++++ GIVEN INFORMATION

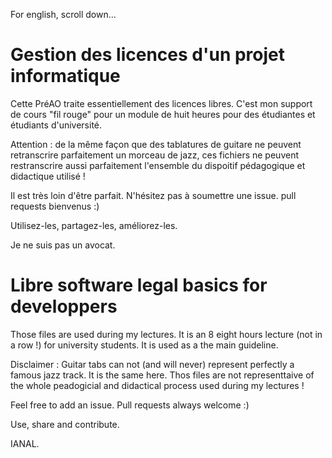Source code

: For english, scroll down...

# Gestion des licences d'un projet informatique

Cette PréAO traite essentiellement des licences libres. C'est mon support de cours "fil rouge" pour un module de huit heures pour des étudiantes et étudiants d'université.

Attention : de la même façon que des tablatures de guitare ne peuvent retranscrire parfaitement un morceau de jazz, ces fichiers ne peuvent restranscrire aussi parfaitement l'ensemble du dispoitif pédagogique et didactique utilisé !

Il est très loin d'être parfait. N'hésitez pas à soumettre une issue. pull requests bienvenus :)

Utilisez-les, partagez-les, améliorez-les.

Je ne suis pas un avocat.

# Libre software legal basics for developpers

Those files are used during my lectures. It is an 8 eight hours lecture (not in a row !) for university students. It is used as a the main guideline.

Disclaimer : Guitar tabs can not (and will never) represent perfectly a famous jazz track. It is the same here. Thos files are not representtaive of the whole peadogicial and didactical process used during my lectures !

Feel free to add an issue. Pull requests always welcome :)

Use, share and contribute.

IANAL.

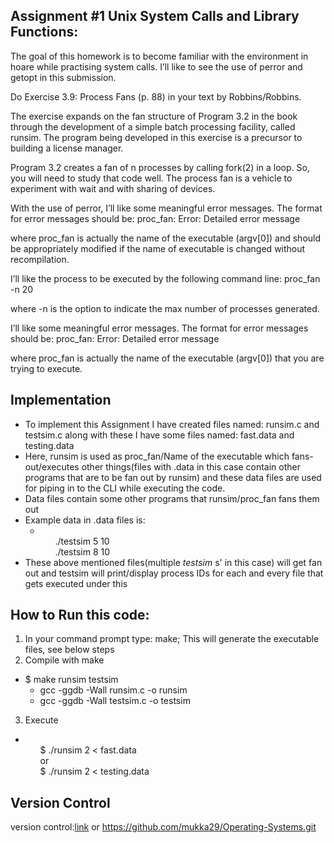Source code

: ## Assignment #1 Unix System Calls and Library Functions:

The goal of this homework is to become familiar with the environment in hoare while practising system calls. I’ll like to see the use of perror and getopt in this submission.

Do Exercise 3.9: Process Fans (p. 88) in your text by Robbins/Robbins.

The exercise expands on the fan structure of Program 3.2 in the book through the development of a simple batch processing facility, called runsim. The program being developed in this exercise is a precursor to building a license manager.

Program 3.2 creates a fan of n processes by calling fork(2) in a loop. So, you will need to study that code well. The process fan is a vehicle to experiment with wait and with sharing of devices.

With the use of perror, I’ll like some meaningful error messages. The format for error messages should be:
proc_fan: Error: Detailed error message

where proc_fan is actually the name of the executable (argv[0]) and should be appropriately modified if the name of executable is changed without recompilation.

I’ll like the process to be executed by the following command line:
proc_fan -n 20

where -n is the option to indicate the max number of processes generated.

I’ll like some meaningful error messages. The format for error messages should be:
proc_fan: Error: Detailed error message

where proc_fan is actually the name of the executable (argv[0]) that you are trying to execute.

## Implementation
* To implement this Assignment I have created files named: runsim.c and testsim.c along with these I have some files named: fast.data and testing.data
* Here, runsim is used as proc_fan/Name of the executable which fans-out/executes other things(files with .data in this case contain other programs that are to be fan out by runsim) and these data files are used for piping in to the CLI while executing the code.
* Data files contain some other programs that runsim/proc_fan fans them out
* Example data in .data files is:
  * <ul>./testsim 5 10</ul>
    <ul>./testsim 8 10</ul>
 * These above mentioned files(multiple _testsim_ s' in this case) will get fan out and testsim will print/display process IDs for each and every file that gets executed under this
## How to Run this code:
1. In your command prompt type: make; This will generate the executable files, see below steps
2. Compile with make
* $ make runsim testsim
   * gcc -ggdb -Wall runsim.c -o runsim
   * gcc -ggdb -Wall testsim.c -o testsim

3. Execute
* <ul> $ ./runsim 2 < fast.data </ul>
  <ul>or</ul>
  <ul> $ ./runsim 2 < testing.data </ul>

## Version Control

 version control:[link](https://github.com/mukka29/Operating-Systems.git)
 or
 https://github.com/mukka29/Operating-Systems.git

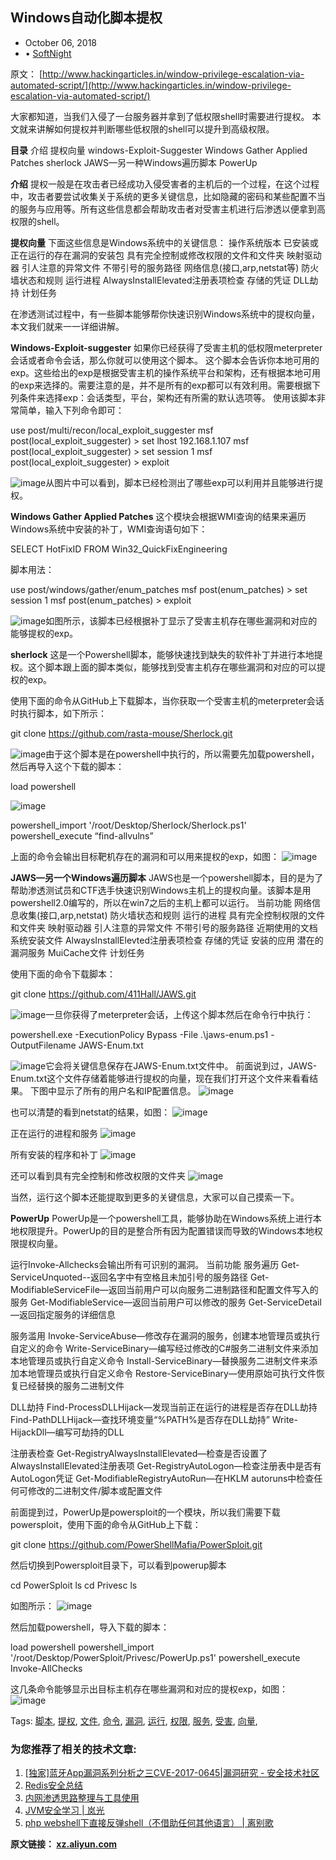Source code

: ## Windows自动化脚本提权

* October 06, 2018
* • [SoftNight](https://paper.tuisec.win/search.jsp?keywords=SoftNight&&search_by_html=author)



原文：
[http://www.hackingarticles.in/window-privilege-escalation-via-automated-script/](http://www.hackingarticles.in/window-privilege-escalation-via-automated-script/)

大家都知道，当我们入侵了一台服务器并拿到了低权限shell时需要进行提权。
本文就来讲解如何提权并判断哪些低权限的shell可以提升到高级权限。

**目录**
介绍
提权向量
windows-Exploit-Suggester
Windows Gather Applied Patches
sherlock
JAWS—另一种Windows遍历脚本
PowerUp

**介绍**
提权一般是在攻击者已经成功入侵受害者的主机后的一个过程，在这个过程中，攻击者要尝试收集关于系统的更多关键信息，比如隐藏的密码和某些配置不当的服务与应用等。所有这些信息都会帮助攻击者对受害主机进行后渗透以便拿到高权限的shell。

**提权向量**
下面这些信息是Windows系统中的关键信息：
操作系统版本
已安装或正在运行的存在漏洞的安装包
具有完全控制或修改权限的文件和文件夹
映射驱动器
引人注意的异常文件
不带引号的服务路径
网络信息(接口,arp,netstat等)
防火墙状态和规则
运行进程
AlwaysInstallElevated注册表项检查
存储的凭证
DLL劫持
计划任务

在渗透测试过程中，有一些脚本能够帮你快速识别Windows系统中的提权向量，本文我们就来一一详细讲解。

**Windows-Exploit-suggester**
如果你已经获得了受害主机的低权限meterpreter会话或者命令会话，那么你就可以使用这个脚本。
这个脚本会告诉你本地可用的exp。这些给出的exp是根据受害主机的操作系统平台和架构，还有根据本地可用的exp来选择的。需要注意的是，并不是所有的exp都可以有效利用。需要根据下列条件来选择exp：会话类型，平台，架构还有所需的默认选项等。
使用该脚本非常简单，输入下列命令即可：



use post/multi/recon/local_exploit_suggester
msf post(local_exploit_suggester) > set lhost 192.168.1.107
msf post(local_exploit_suggester) > set session 1
msf post(local_exploit_suggester) > exploit 



![image](media/15388703188542/ac84ad82344f718fca62cbe5860db5e0.jpg)从图片中可以看到，脚本已经检测出了哪些exp可以利用并且能够进行提权。

**Windows Gather Applied Patches**
这个模块会根据WMI查询的结果来遍历Windows系统中安装的补丁，WMI查询语句如下：



SELECT HotFixID FROM Win32_QuickFixEngineering 



脚本用法：



use post/windows/gather/enum_patches
msf post(enum_patches) > set session 1
msf post(enum_patches) > exploit 



![image](media/15388703188542/2fc73b64490fccc2cb4cea9109b9c99c.jpg)如图所示，该脚本已经根据补丁显示了受害主机存在哪些漏洞和对应的能够提权的exp。

**sherlock**
这是一个Powershell脚本，能够快速找到缺失的软件补丁并进行本地提权。这个脚本跟上面的脚本类似，能够找到受害主机存在哪些漏洞和对应的可以提权的exp。

使用下面的命令从GitHub上下载脚本，当你获取一个受害主机的meterpreter会话时执行脚本，如下所示：



git clone https://github.com/rasta-mouse/Sherlock.git 



![image](media/15388703188542/56586ad394ee80af5f3858e6c7215dc5.jpg)由于这个脚本是在powershell中执行的，所以需要先加载powershell，然后再导入这个下载的脚本：



load powershell 



![image](media/15388703188542/9eef2eb0013c3606dac0aedd79d1b25c.jpg)



powershell_import '/root/Desktop/Sherlock/Sherlock.ps1'
powershell_execute “find-allvulns” 



上面的命令会输出目标靶机存在的漏洞和可以用来提权的exp，如图：
![image](media/15388703188542/3a07ad19a29ca1fa3dc3021001a797ef.jpg)

**JAWS—另一个Windows遍历脚本**
JAWS也是一个powershell脚本，目的是为了帮助渗透测试员和CTF选手快速识别Windows主机上的提权向量。该脚本是用powershell2.0编写的，所以在win7之后的主机上都可以运行。
当前功能
网络信息收集(接口,arp,netstat)
防火墙状态和规则
运行的进程
具有完全控制权限的文件和文件夹
映射驱动器
引人注意的异常文件
不带引号的服务路径
近期使用的文档
系统安装文件
AlwaysInstallElevted注册表项检查
存储的凭证
安装的应用
潜在的漏洞服务
MuiCache文件
计划任务

使用下面的命令下载脚本：



git clone https://github.com/411Hall/JAWS.git 



![image](media/15388703188542/4ea15f32982a855f6c795d1fe7422392.jpg)一旦你获得了meterpreter会话，上传这个脚本然后在命令行中执行：



powershell.exe -ExecutionPolicy Bypass -File .\jaws-enum.ps1 -OutputFilename JAWS-Enum.txt 



![image](media/15388703188542/b3198b73cf2c86d955fe3dd9dc2914cd.jpg)它会将关键信息保存在JAWS-Enum.txt文件中。
前面说到过，JAWS-Enum.txt这个文件存储着能够进行提权的向量，现在我们打开这个文件来看看结果。
下图中显示了所有的用户名和IP配置信息。
![image](media/15388703188542/ac5ef91980561a593fd98001b4756121.jpg)

也可以清楚的看到netstat的结果，如图：
![image](media/15388703188542/e1a3545b80324b4eb15041bcc2d1b122.jpg)

正在运行的进程和服务
![image](media/15388703188542/e711095d18cb7f29fa420d1e1ecb8eff.jpg)

所有安装的程序和补丁
![image](media/15388703188542/69335ab23deee0a4950f88a7a239b2c3.jpg)

还可以看到具有完全控制和修改权限的文件夹
![image](media/15388703188542/e2ec4ec0b97910e379972cec74533a3c.jpg)

当然，运行这个脚本还能提取到更多的关键信息，大家可以自己摸索一下。

**PowerUp**
PowerUp是一个powershell工具，能够协助在Windows系统上进行本地权限提升。PowerUp的目的是整合所有因为配置错误而导致的Windows本地权限提权向量。

运行Invoke-Allchecks会输出所有可识别的漏洞。
当前功能
服务遍历
Get-ServiceUnquoted--返回名字中有空格且未加引号的服务路径
Get-ModifiableServiceFile—返回当前用户可以向服务二进制路径和配置文件写入的服务
Get-ModifiableService—返回当前用户可以修改的服务
Get-ServiceDetail—返回指定服务的详细信息

服务滥用
Invoke-ServiceAbuse—修改存在漏洞的服务，创建本地管理员或执行自定义的命令
Write-ServiceBinary—编写经过修改的C#服务二进制文件来添加本地管理员或执行自定义命令
Install-ServiceBinary—替换服务二进制文件来添加本地管理员或执行自定义命令
Restore-ServiceBinary—使用原始可执行文件恢复已经替换的服务二进制文件

DLL劫持
Find-ProcessDLLHijack—发现当前正在运行的进程是否存在DLL劫持
Find-PathDLLHijack—查找环境变量“%PATH%是否存在DLL劫持”
Write-HijackDll—编写可劫持的DLL

注册表检查
Get-RegistryAlwaysInstallElevated—检查是否设置了AlwaysInstallElevated注册表项
Get-RegistryAutoLogon—检查注册表中是否有AutoLogon凭证
Get-ModifiableRegistryAutoRun—在HKLM autoruns中检查任何可修改的二进制文件/脚本或配置文件

前面提到过，PowerUp是powersploit的一个模块，所以我们需要下载powersploit，使用下面的命令从GitHub上下载：



git clone https://github.com/PowerShellMafia/PowerSploit.git 



然后切换到Powersploit目录下，可以看到powerup脚本



cd PowerSploit
ls
cd Privesc
ls 



如图所示：
![image](media/15388703188542/229b7a76447ce240b491a955e6d10306.jpg)

然后加载powershell，导入下载的脚本：



load powershell
powershell_import '/root/Desktop/PowerSploit/Privesc/PowerUp.ps1'
powershell_execute Invoke-AllChecks 



这几条命令能够显示出目标主机存在哪些漏洞和对应的提权exp，如图：
![image](media/15388703188542/8b485b0660d47ed8e736865760c2c8af.jpg)





Tags: [脚本](https://paper.tuisec.win/search.jsp?keywords=%E8%84%9A%E6%9C%AC&&search_by_html=tags), [提权](https://paper.tuisec.win/search.jsp?keywords=%E6%8F%90%E6%9D%83&&search_by_html=tags), [文件](https://paper.tuisec.win/search.jsp?keywords=%E6%96%87%E4%BB%B6&&search_by_html=tags), [命令](https://paper.tuisec.win/search.jsp?keywords=%E5%91%BD%E4%BB%A4&&search_by_html=tags), [漏洞](https://paper.tuisec.win/search.jsp?keywords=%E6%BC%8F%E6%B4%9E&&search_by_html=tags), [运行](https://paper.tuisec.win/search.jsp?keywords=%E8%BF%90%E8%A1%8C&&search_by_html=tags), [权限](https://paper.tuisec.win/search.jsp?keywords=%E6%9D%83%E9%99%90&&search_by_html=tags), [服务](https://paper.tuisec.win/search.jsp?keywords=%E6%9C%8D%E5%8A%A1&&search_by_html=tags), [受害](https://paper.tuisec.win/search.jsp?keywords=%E5%8F%97%E5%AE%B3&&search_by_html=tags), [向量](https://paper.tuisec.win/search.jsp?keywords=%E5%90%91%E9%87%8F&&search_by_html=tags),





### 为您推荐了相关的技术文章:

1. [[独家]蓝牙App漏洞系列分析之三CVE-2017-0645|漏洞研究 - 安全技术社区](https://paper.tuisec.win/detail/33bde156e2aafa7)
2. [Redis安全总结](https://paper.tuisec.win/detail/21bb7c79f44458f)
3. [内网渗透思路整理与工具使用](https://paper.tuisec.win/detail/96c17b9e2123225)
4. [JVM安全学习 | 岚光](https://paper.tuisec.win/detail/ab9b3f1890930a5)
5. [php webshell下直接反弹shell（不借助任何其他语言） | 离别歌](https://paper.tuisec.win/detail/1a02c51616e80b4)



**原文链接： [xz.aliyun.com](https://paper.tuisec.win/go/aHR0cHM6Ly94ei5hbGl5dW4uY29tL3QvMjg1Mw==)**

++++++++

- [WHAT IS REQUIRED]
Output the lines of the records above exactly as they appear, from the line containing "当然，运行这个脚本还能提取到更多的关键信息，大家可以自己摸索一下。" through the line containing "Get-RegistryAl".

- [TASK OUTPUT]
当然，运行这个脚本还能提取到更多的关键信息，大家可以自己摸索一下。

**PowerUp**
PowerUp是一个powershell工具，能够协助在Windows系统上进行本地权限提升。PowerUp的目的是整合所有因为配置错误而导致的Windows本地权限提权向量。

运行Invoke-Allchecks会输出所有可识别的漏洞。
当前功能
服务遍历
Get-ServiceUnquoted--返回名字中有空格且未加引号的服务路径
Get-ModifiableServiceFile—返回当前用户可以向服务二进制路径和配置文件写入的服务
Get-ModifiableService—返回当前用户可以修改的服务
Get-ServiceDetail—返回指定服务的详细信息

服务滥用
Invoke-ServiceAbuse—修改存在漏洞的服务，创建本地管理员或执行自定义的命令
Write-ServiceBinary—编写经过修改的C#服务二进制文件来添加本地管理员或执行自定义命令
Install-ServiceBinary—替换服务二进制文件来添加本地管理员或执行自定义命令
Restore-ServiceBinary—使用原始可执行文件恢复已经替换的服务二进制文件

DLL劫持
Find-ProcessDLLHijack—发现当前正在运行的进程是否存在DLL劫持
Find-PathDLLHijack—查找环境变量“%PATH%是否存在DLL劫持”
Write-HijackDll—编写可劫持的DLL

注册表检查
Get-RegistryAlwaysInstallElevated—检查是否设置了AlwaysInstallElevated注册表项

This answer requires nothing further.